◆ **Brief**
Pictures should be excluded; otherwise, copy every entry exactly.
START Records
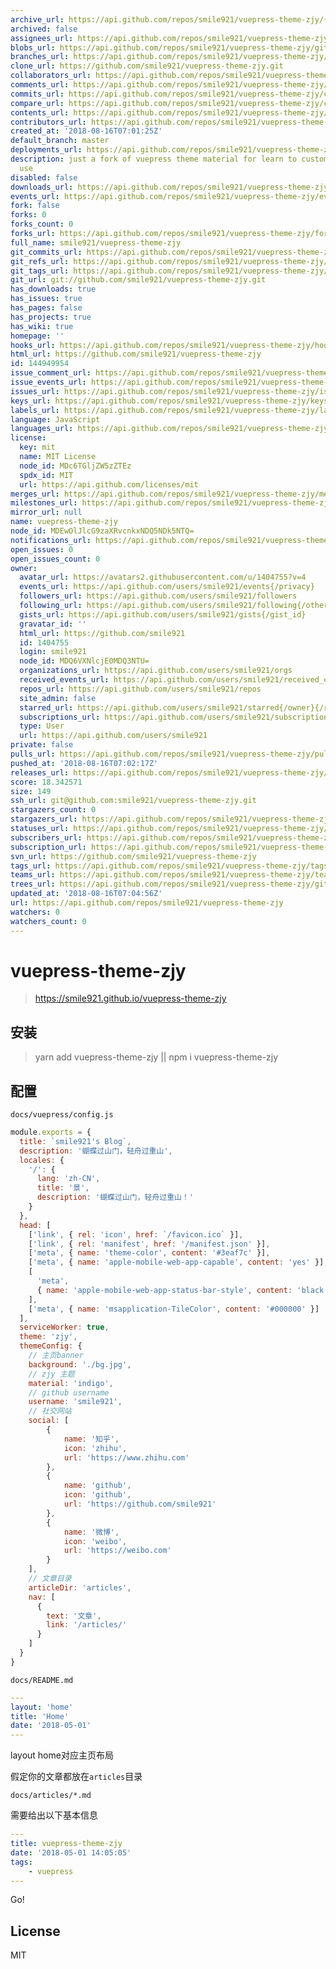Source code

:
 ```yaml
---
archive_url: https://api.github.com/repos/smile921/vuepress-theme-zjy/{archive_format}{/ref}
archived: false
assignees_url: https://api.github.com/repos/smile921/vuepress-theme-zjy/assignees{/user}
blobs_url: https://api.github.com/repos/smile921/vuepress-theme-zjy/git/blobs{/sha}
branches_url: https://api.github.com/repos/smile921/vuepress-theme-zjy/branches{/branch}
clone_url: https://github.com/smile921/vuepress-theme-zjy.git
collaborators_url: https://api.github.com/repos/smile921/vuepress-theme-zjy/collaborators{/collaborator}
comments_url: https://api.github.com/repos/smile921/vuepress-theme-zjy/comments{/number}
commits_url: https://api.github.com/repos/smile921/vuepress-theme-zjy/commits{/sha}
compare_url: https://api.github.com/repos/smile921/vuepress-theme-zjy/compare/{base}...{head}
contents_url: https://api.github.com/repos/smile921/vuepress-theme-zjy/contents/{+path}
contributors_url: https://api.github.com/repos/smile921/vuepress-theme-zjy/contributors
created_at: '2018-08-16T07:01:25Z'
default_branch: master
deployments_url: https://api.github.com/repos/smile921/vuepress-theme-zjy/deployments
description: just a fork of vuepress theme material for learn to custom for my own
  use
disabled: false
downloads_url: https://api.github.com/repos/smile921/vuepress-theme-zjy/downloads
events_url: https://api.github.com/repos/smile921/vuepress-theme-zjy/events
fork: false
forks: 0
forks_count: 0
forks_url: https://api.github.com/repos/smile921/vuepress-theme-zjy/forks
full_name: smile921/vuepress-theme-zjy
git_commits_url: https://api.github.com/repos/smile921/vuepress-theme-zjy/git/commits{/sha}
git_refs_url: https://api.github.com/repos/smile921/vuepress-theme-zjy/git/refs{/sha}
git_tags_url: https://api.github.com/repos/smile921/vuepress-theme-zjy/git/tags{/sha}
git_url: git://github.com/smile921/vuepress-theme-zjy.git
has_downloads: true
has_issues: true
has_pages: false
has_projects: true
has_wiki: true
homepage: ''
hooks_url: https://api.github.com/repos/smile921/vuepress-theme-zjy/hooks
html_url: https://github.com/smile921/vuepress-theme-zjy
id: 144949954
issue_comment_url: https://api.github.com/repos/smile921/vuepress-theme-zjy/issues/comments{/number}
issue_events_url: https://api.github.com/repos/smile921/vuepress-theme-zjy/issues/events{/number}
issues_url: https://api.github.com/repos/smile921/vuepress-theme-zjy/issues{/number}
keys_url: https://api.github.com/repos/smile921/vuepress-theme-zjy/keys{/key_id}
labels_url: https://api.github.com/repos/smile921/vuepress-theme-zjy/labels{/name}
language: JavaScript
languages_url: https://api.github.com/repos/smile921/vuepress-theme-zjy/languages
license:
  key: mit
  name: MIT License
  node_id: MDc6TGljZW5zZTEz
  spdx_id: MIT
  url: https://api.github.com/licenses/mit
merges_url: https://api.github.com/repos/smile921/vuepress-theme-zjy/merges
milestones_url: https://api.github.com/repos/smile921/vuepress-theme-zjy/milestones{/number}
mirror_url: null
name: vuepress-theme-zjy
node_id: MDEwOlJlcG9zaXRvcnkxNDQ5NDk5NTQ=
notifications_url: https://api.github.com/repos/smile921/vuepress-theme-zjy/notifications{?since,all,participating}
open_issues: 0
open_issues_count: 0
owner:
  avatar_url: https://avatars2.githubusercontent.com/u/1404755?v=4
  events_url: https://api.github.com/users/smile921/events{/privacy}
  followers_url: https://api.github.com/users/smile921/followers
  following_url: https://api.github.com/users/smile921/following{/other_user}
  gists_url: https://api.github.com/users/smile921/gists{/gist_id}
  gravatar_id: ''
  html_url: https://github.com/smile921
  id: 1404755
  login: smile921
  node_id: MDQ6VXNlcjE0MDQ3NTU=
  organizations_url: https://api.github.com/users/smile921/orgs
  received_events_url: https://api.github.com/users/smile921/received_events
  repos_url: https://api.github.com/users/smile921/repos
  site_admin: false
  starred_url: https://api.github.com/users/smile921/starred{/owner}{/repo}
  subscriptions_url: https://api.github.com/users/smile921/subscriptions
  type: User
  url: https://api.github.com/users/smile921
private: false
pulls_url: https://api.github.com/repos/smile921/vuepress-theme-zjy/pulls{/number}
pushed_at: '2018-08-16T07:02:17Z'
releases_url: https://api.github.com/repos/smile921/vuepress-theme-zjy/releases{/id}
score: 18.342571
size: 149
ssh_url: git@github.com:smile921/vuepress-theme-zjy.git
stargazers_count: 0
stargazers_url: https://api.github.com/repos/smile921/vuepress-theme-zjy/stargazers
statuses_url: https://api.github.com/repos/smile921/vuepress-theme-zjy/statuses/{sha}
subscribers_url: https://api.github.com/repos/smile921/vuepress-theme-zjy/subscribers
subscription_url: https://api.github.com/repos/smile921/vuepress-theme-zjy/subscription
svn_url: https://github.com/smile921/vuepress-theme-zjy
tags_url: https://api.github.com/repos/smile921/vuepress-theme-zjy/tags
teams_url: https://api.github.com/repos/smile921/vuepress-theme-zjy/teams
trees_url: https://api.github.com/repos/smile921/vuepress-theme-zjy/git/trees{/sha}
updated_at: '2018-08-16T07:04:56Z'
url: https://api.github.com/repos/smile921/vuepress-theme-zjy
watchers: 0
watchers_count: 0
---
```


# vuepress-theme-zjy

> https://smile921.github.io/vuepress-theme-zjy

## 安装
> yarn add vuepress-theme-zjy || npm i vuepress-theme-zjy

## 配置

`docs/vuepress/config.js`

```js
module.exports = {
  title: `smile921's Blog`,
  description: '蝴蝶过山门，轻舟过重山',
  locales: {
    '/': {
      lang: 'zh-CN',
      title: '景',
      description: '蝴蝶过山门，轻舟过重山！'
    }
  },
  head: [
    ['link', { rel: 'icon', href: `/favicon.ico` }],
    ['link', { rel: 'manifest', href: '/manifest.json' }],
    ['meta', { name: 'theme-color', content: '#3eaf7c' }],
    ['meta', { name: 'apple-mobile-web-app-capable', content: 'yes' }],
    [
      'meta',
      { name: 'apple-mobile-web-app-status-bar-style', content: 'black' }
    ],
    ['meta', { name: 'msapplication-TileColor', content: '#000000' }]
  ],
  serviceWorker: true,
  theme: 'zjy',
  themeConfig: {
    // 主页banner
    background: './bg.jpg',
    // zjy 主题
    material: 'indigo',
    // github username
    username: 'smile921',
    // 社交网站
    social: [
        {
            name: '知乎',
            icon: 'zhihu',
            url: 'https://www.zhihu.com'
        },
        {
            name: 'github',
            icon: 'github',
            url: 'https://github.com/smile921'
        },
        {
            name: '微博',
            icon: 'weibo',
            url: 'https://weibo.com'
        }
    ],
    // 文章目录
    articleDir: 'articles',
    nav: [
      {
        text: '文章',
        link: '/articles/'
      }
    ]
  }
}
```

`docs/README.md`

```yaml
---
layout: 'home'
title: 'Home'
date: '2018-05-01'
---
```
layout home对应主页布局

假定你的文章都放在`articles`目录

`docs/articles/*.md`

需要给出以下基本信息

```yaml
---
title: vuepress-theme-zjy
date: '2018-05-01 14:05:05'
tags:
    - vuepress
---
```

Go!


## License

MIT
END Records
◆ **Result of the task**
Source code

:
 ```yaml
---
archive_url: https://api.github.com/repos/smile921/vuepress-theme-zjy/{archive_format}{/ref}
archived: false
assignees_url: https://api.github.com/repos/smile921/vuepress-theme-zjy/assignees{/user}
blobs_url: https://api.github.com/repos/smile921/vuepress-theme-zjy/git/blobs{/sha}
branches_url: https://api.github.com/repos/smile921/vuepress-theme-zjy/branches{/branch}
clone_url: https://github.com/smile921/vuepress-theme-zjy.git
collaborators_url: https://api.github.com/repos/smile921/vuepress-theme-zjy/collaborators{/collaborator}
comments_url: https://api.github.com/repos/smile921/vuepress-theme-zjy/comments{/number}
commits_url: https://api.github.com/repos/smile921/vuepress-theme-zjy/commits{/sha}
compare_url: https://api.github.com/repos/smile921/vuepress-theme-zjy/compare/{base}...{head}
contents_url: https://api.github.com/repos/smile921/vuepress-theme-zjy/contents/{+path}
contributors_url: https://api.github.com/repos/smile921/vuepress-theme-zjy/contributors
created_at: '2018-08-16T07:01:25Z'
default_branch: master
deployments_url: https://api.github.com/repos/smile921/vuepress-theme-zjy/deployments
description: just a fork of vuepress theme material for learn to custom for my own
  use
disabled: false
downloads_url: https://api.github.com/repos/smile921/vuepress-theme-zjy/downloads
events_url: https://api.github.com/repos/smile921/vuepress-theme-zjy/events
fork: false
forks: 0
forks_count: 0
forks_url: https://api.github.com/repos/smile921/vuepress-theme-zjy/forks
full_name: smile921/vuepress-theme-zjy
git_commits_url: https://api.github.com/repos/smile921/vuepress-theme-zjy/git/commits{/sha}
git_refs_url: https://api.github.com/repos/smile921/vuepress-theme-zjy/git/refs{/sha}
git_tags_url: https://api.github.com/repos/smile921/vuepress-theme-zjy/git/tags{/sha}
git_url: git://github.com/smile921/vuepress-theme-zjy.git
has_downloads: true
has_issues: true
has_pages: false
has_projects: true
has_wiki: true
homepage: ''
hooks_url: https://api.github.com/repos/smile921/vuepress-theme-zjy/hooks
html_url: https://github.com/smile921/vuepress-theme-zjy
id: 144949954
issue_comment_url: https://api.github.com/repos/smile921/vuepress-theme-zjy/issues/comments{/number}
issue_events_url: https://api.github.com/repos/smile921/vuepress-theme-zjy/issues/events{/number}
issues_url: https://api.github.com/repos/smile921/vuepress-theme-zjy/issues{/number}
keys_url: https://api.github.com/repos/smile921/vuepress-theme-zjy/keys{/key_id}
labels_url: https://api.github.com/repos/smile921/vuepress-theme-zjy/labels{/name}
language: JavaScript
languages_url: https://api.github.com/repos/smile921/vuepress-theme-zjy/languages
license:
  key: mit
  name: MIT License
  node_id: MDc6TGljZW5zZTEz
  spdx_id: MIT
  url: https://api.github.com/licenses/mit
merges_url: https://api.github.com/repos/smile921/vuepress-theme-zjy/merges
milestones_url: https://api.github.com/repos/smile921/vuepress-theme-zjy/milestones{/number}
mirror_url: null
name: vuepress-theme-zjy
node_id: MDEwOlJlcG9zaXRvcnkxNDQ5NDk5NTQ=
notifications_url: https://api.github.com/repos/smile921/vuepress-theme-zjy/notifications{?since,all,participating}
open_issues: 0
open_issues_count: 0
owner:
  avatar_url: https://avatars2.githubusercontent.com/u/1404755?v=4
  events_url: https://api.github.com/users/smile921/events{/privacy}
  followers_url: https://api.github.com/users/smile921/followers
  following_url: https://api.github.com/users/smile921/following{/other_user}
  gists_url: https://api.github.com/users/smile921/gists{/gist_id}
  gravatar_id: ''
  html_url: https://github.com/smile921
  id: 1404755
  login: smile921
  node_id: MDQ6VXNlcjE0MDQ3NTU=
  organizations_url: https://api.github.com/users/smile921/orgs
  received_events_url: https://api.github.com/users/smile921/received_events
  repos_url: https://api.github.com/users/smile921/repos
  site_admin: false
  starred_url: https://api.github.com/users/smile921/starred{/owner}{/repo}
  subscriptions_url: https://api.github.com/users/smile921/subscriptions
  type: User
  url: https://api.github.com/users/smile921
private: false
pulls_url: https://api.github.com/repos/smile921/vuepress-theme-zjy/pulls{/number}
pushed_at: '2018-08-16T07:02:17Z'
releases_url: https://api.github.com/repos/smile921/vuepress-theme-zjy/releases{/id}
score: 18.342571
size: 149
ssh_url: git@github.com:smile921/vuepress-theme-zjy.git
stargazers_count: 0
stargazers_url: https://api.github.com/repos/smile921/vuepress-theme-zjy/stargazers
statuses_url: https://api.github.com/repos/smile921/vuepress-theme-zjy/statuses/{sha}
subscribers_url: https://api.github.com/repos/smile921/vuepress-theme-zjy/subscribers
subscription_url: https://api.github.com/repos/smile921/vuepress-theme-zjy/subscription
svn_url: https://github.com/smile921/vuepress-theme-zjy
tags_url: https://api.github.com/repos/smile921/vuepress-theme-zjy/tags
teams_url: https://api.github.com/repos/smile921/vuepress-theme-zjy/teams
trees_url: https://api.github.com/repos/smile921/vuepress-theme-zjy/git/trees{/sha}
updated_at: '2018-08-16T07:04:56Z'
url: https://api.github.com/repos/smile921/vuepress-theme-zjy
watchers: 0
watchers_count: 0
---
```


# vuepress-theme-zjy

> https://smile921.github.io/vuepress-theme-zjy

## 安装
> yarn add vuepress-theme-zjy || npm i vuepress-theme-zjy

## 配置

`docs/vuepress/config.js`

```js
module.exports = {
  title: `smile921's Blog`,
  description: '蝴蝶过山门，轻舟过重山',
  locales: {
    '/': {
      lang: 'zh-CN',
      title: '景',
      description: '蝴蝶过山门，轻舟过重山！'
    }
  },
  head: [
    ['link', { rel: 'icon', href: `/favicon.ico` }],
    ['link', { rel: 'manifest', href: '/manifest.json' }],
    ['meta', { name: 'theme-color', content: '#3eaf7c' }],
    ['meta', { name: 'apple-mobile-web-app-capable', content: 'yes' }],
    [
      'meta',
      { name: 'apple-mobile-web-app-status-bar-style', content: 'black' }
    ],
    ['meta', { name: 'msapplication-TileColor', content: '#000000' }]
  ],
  serviceWorker: true,
  theme: 'zjy',
  themeConfig: {
    // 主页banner
    background: './bg.jpg',
    // zjy 主题
    material: 'indigo',
    // github username
    username: 'smile921',
    // 社交网站
    social: [
        {
            name: '知乎',
            icon: 'zhihu',
            url: 'https://www.zhihu.com'
        },
        {
            name: 'github',
            icon: 'github',
            url: 'https://github.com/smile921'
        },
        {
            name: '微博',
            icon: 'weibo',
            url: 'https://weibo.com'
        }
    ],
    // 文章目录
    articleDir: 'articles',
    nav: [
      {
        text: '文章',
        link: '/articles/'
      }
    ]
  }
}
```

`docs/README.md`

```yaml
---
layout: 'home'
title: 'Home'
date: '2018-05-01'
---
```
layout home对应主页布局

假定你的文章都放在`articles`目录

`docs/articles/*.md`

需要给出以下基本信息

```yaml
---
title: vuepress-theme-zjy
date: '2018-05-01 14:05:05'
tags:
    - vuepress
---
```

Go!


## License

MIT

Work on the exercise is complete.